- [Required work]: Please quote exactly the lines below from the line containing "## How It Works – Example" to the line containing "## Example: Multi-Agent Collaboration", both lines included, and nothing else.

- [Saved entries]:
++++++++

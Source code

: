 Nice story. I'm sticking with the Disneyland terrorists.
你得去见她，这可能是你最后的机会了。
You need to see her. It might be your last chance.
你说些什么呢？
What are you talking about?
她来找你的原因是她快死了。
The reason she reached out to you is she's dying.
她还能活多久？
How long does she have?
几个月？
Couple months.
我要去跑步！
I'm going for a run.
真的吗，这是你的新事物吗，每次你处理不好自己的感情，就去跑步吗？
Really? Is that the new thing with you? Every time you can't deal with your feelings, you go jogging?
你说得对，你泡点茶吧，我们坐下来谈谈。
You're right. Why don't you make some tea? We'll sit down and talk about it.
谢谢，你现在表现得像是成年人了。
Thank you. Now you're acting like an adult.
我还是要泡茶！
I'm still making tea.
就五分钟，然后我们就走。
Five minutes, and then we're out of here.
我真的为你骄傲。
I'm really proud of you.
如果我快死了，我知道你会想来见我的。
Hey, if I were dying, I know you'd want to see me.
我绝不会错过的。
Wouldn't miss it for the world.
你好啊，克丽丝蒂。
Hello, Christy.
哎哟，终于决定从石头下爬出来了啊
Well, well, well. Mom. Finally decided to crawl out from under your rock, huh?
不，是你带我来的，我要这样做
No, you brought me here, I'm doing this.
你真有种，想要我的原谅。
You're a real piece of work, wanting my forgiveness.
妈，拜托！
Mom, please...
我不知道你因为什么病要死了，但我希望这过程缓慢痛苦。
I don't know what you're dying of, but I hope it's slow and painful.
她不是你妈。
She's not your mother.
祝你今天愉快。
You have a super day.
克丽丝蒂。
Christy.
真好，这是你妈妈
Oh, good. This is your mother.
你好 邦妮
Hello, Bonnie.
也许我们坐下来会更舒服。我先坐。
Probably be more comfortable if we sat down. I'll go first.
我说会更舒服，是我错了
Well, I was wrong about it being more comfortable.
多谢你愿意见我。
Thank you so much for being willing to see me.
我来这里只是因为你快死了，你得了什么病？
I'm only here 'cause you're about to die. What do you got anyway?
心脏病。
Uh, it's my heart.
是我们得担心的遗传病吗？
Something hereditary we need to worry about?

++++++++

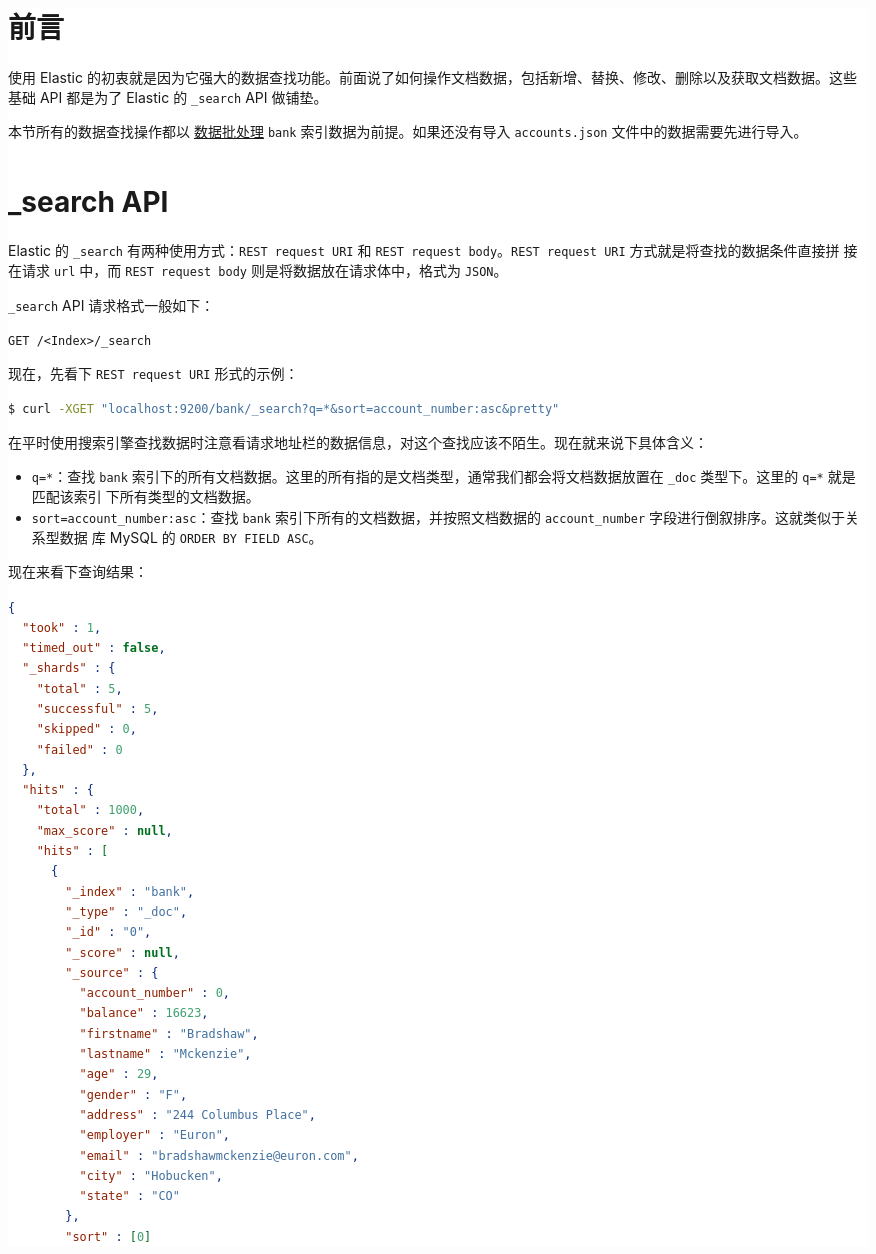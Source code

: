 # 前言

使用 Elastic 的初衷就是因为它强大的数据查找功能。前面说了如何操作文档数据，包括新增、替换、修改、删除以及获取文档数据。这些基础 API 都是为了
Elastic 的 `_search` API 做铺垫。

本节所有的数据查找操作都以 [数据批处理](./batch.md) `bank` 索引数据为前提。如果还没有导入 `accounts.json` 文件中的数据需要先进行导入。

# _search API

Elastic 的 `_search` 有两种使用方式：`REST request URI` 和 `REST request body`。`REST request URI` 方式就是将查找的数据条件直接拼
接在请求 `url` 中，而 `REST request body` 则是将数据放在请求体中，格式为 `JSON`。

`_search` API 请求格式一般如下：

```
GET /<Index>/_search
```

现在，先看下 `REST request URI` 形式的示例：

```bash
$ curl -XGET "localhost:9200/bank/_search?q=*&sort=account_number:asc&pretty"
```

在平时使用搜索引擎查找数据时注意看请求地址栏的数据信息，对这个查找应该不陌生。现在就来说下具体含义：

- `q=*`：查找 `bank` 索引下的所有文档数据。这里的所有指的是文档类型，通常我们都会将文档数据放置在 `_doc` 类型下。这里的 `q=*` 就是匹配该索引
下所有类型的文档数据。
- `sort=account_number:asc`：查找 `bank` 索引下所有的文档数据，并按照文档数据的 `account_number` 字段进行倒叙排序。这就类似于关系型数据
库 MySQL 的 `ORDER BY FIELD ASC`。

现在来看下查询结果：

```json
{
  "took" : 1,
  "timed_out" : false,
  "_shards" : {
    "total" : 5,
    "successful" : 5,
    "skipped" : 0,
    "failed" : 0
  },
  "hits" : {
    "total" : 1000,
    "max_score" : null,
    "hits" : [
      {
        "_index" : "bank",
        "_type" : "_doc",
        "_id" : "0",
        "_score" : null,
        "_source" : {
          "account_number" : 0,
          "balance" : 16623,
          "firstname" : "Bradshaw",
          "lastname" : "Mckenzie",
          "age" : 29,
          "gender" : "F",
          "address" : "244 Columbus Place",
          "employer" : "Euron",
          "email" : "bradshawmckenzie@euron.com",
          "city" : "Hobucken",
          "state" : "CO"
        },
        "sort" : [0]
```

++++++++

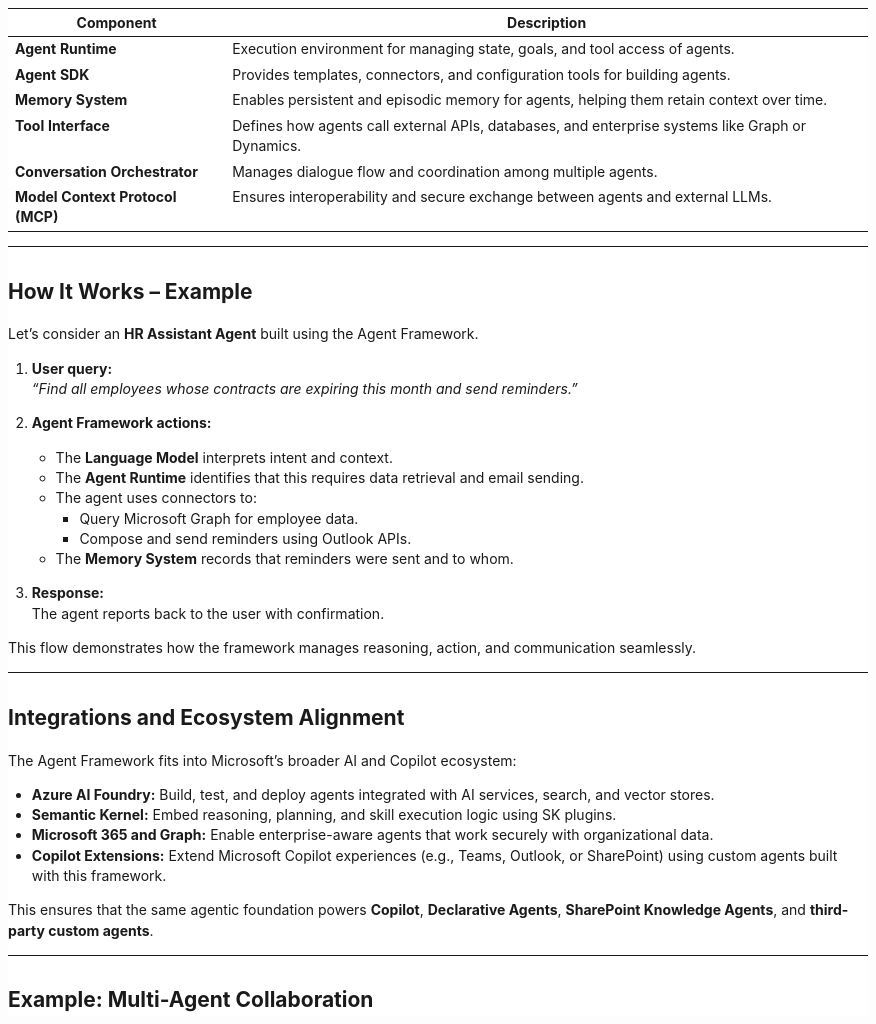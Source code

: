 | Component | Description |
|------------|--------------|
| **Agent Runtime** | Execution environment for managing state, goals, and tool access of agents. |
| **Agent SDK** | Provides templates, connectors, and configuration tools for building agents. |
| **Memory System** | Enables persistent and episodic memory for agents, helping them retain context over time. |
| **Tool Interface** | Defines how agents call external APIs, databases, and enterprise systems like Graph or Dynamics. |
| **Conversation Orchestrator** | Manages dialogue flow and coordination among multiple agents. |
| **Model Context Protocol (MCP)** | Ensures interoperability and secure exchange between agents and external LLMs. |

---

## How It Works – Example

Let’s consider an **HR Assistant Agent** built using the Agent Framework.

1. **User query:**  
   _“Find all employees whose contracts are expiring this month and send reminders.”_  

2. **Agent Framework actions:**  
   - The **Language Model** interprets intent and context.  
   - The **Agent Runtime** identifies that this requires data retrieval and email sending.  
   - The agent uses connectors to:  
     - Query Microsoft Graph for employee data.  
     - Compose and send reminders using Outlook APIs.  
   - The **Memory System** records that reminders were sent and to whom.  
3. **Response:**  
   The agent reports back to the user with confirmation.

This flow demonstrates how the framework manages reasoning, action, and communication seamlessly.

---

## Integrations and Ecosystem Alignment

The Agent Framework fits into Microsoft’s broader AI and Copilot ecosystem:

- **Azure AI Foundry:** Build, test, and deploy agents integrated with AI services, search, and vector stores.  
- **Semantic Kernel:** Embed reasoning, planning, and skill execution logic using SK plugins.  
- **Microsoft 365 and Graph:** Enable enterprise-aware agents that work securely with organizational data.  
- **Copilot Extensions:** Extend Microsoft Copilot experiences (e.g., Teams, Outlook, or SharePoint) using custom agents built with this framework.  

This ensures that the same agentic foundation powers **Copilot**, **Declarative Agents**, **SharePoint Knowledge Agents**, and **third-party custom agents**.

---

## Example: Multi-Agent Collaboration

++++++++

- [Response for this exercise]:
## How It Works – Example

Let’s consider an **HR Assistant Agent** built using the Agent Framework.

1. **User query:**  
   _“Find all employees whose contracts are expiring this month and send reminders.”_  

2. **Agent Framework actions:**  
   - The **Language Model** interprets intent and context.  
   - The **Agent Runtime** identifies that this requires data retrieval and email sending.  
   - The agent uses connectors to:  
     - Query Microsoft Graph for employee data.  
     - Compose and send reminders using Outlook APIs.  
   - The **Memory System** records that reminders were sent and to whom.  
3. **Response:**  
   The agent reports back to the user with confirmation.

This flow demonstrates how the framework manages reasoning, action, and communication seamlessly.

---

## Integrations and Ecosystem Alignment

The Agent Framework fits into Microsoft’s broader AI and Copilot ecosystem:

- **Azure AI Foundry:** Build, test, and deploy agents integrated with AI services, search, and vector stores.  
- **Semantic Kernel:** Embed reasoning, planning, and skill execution logic using SK plugins.  
- **Microsoft 365 and Graph:** Enable enterprise-aware agents that work securely with organizational data.  
- **Copilot Extensions:** Extend Microsoft Copilot experiences (e.g., Teams, Outlook, or SharePoint) using custom agents built with this framework.  

This ensures that the same agentic foundation powers **Copilot**, **Declarative Agents**, **SharePoint Knowledge Agents**, and **third-party custom agents**.

---

## Example: Multi-Agent Collaboration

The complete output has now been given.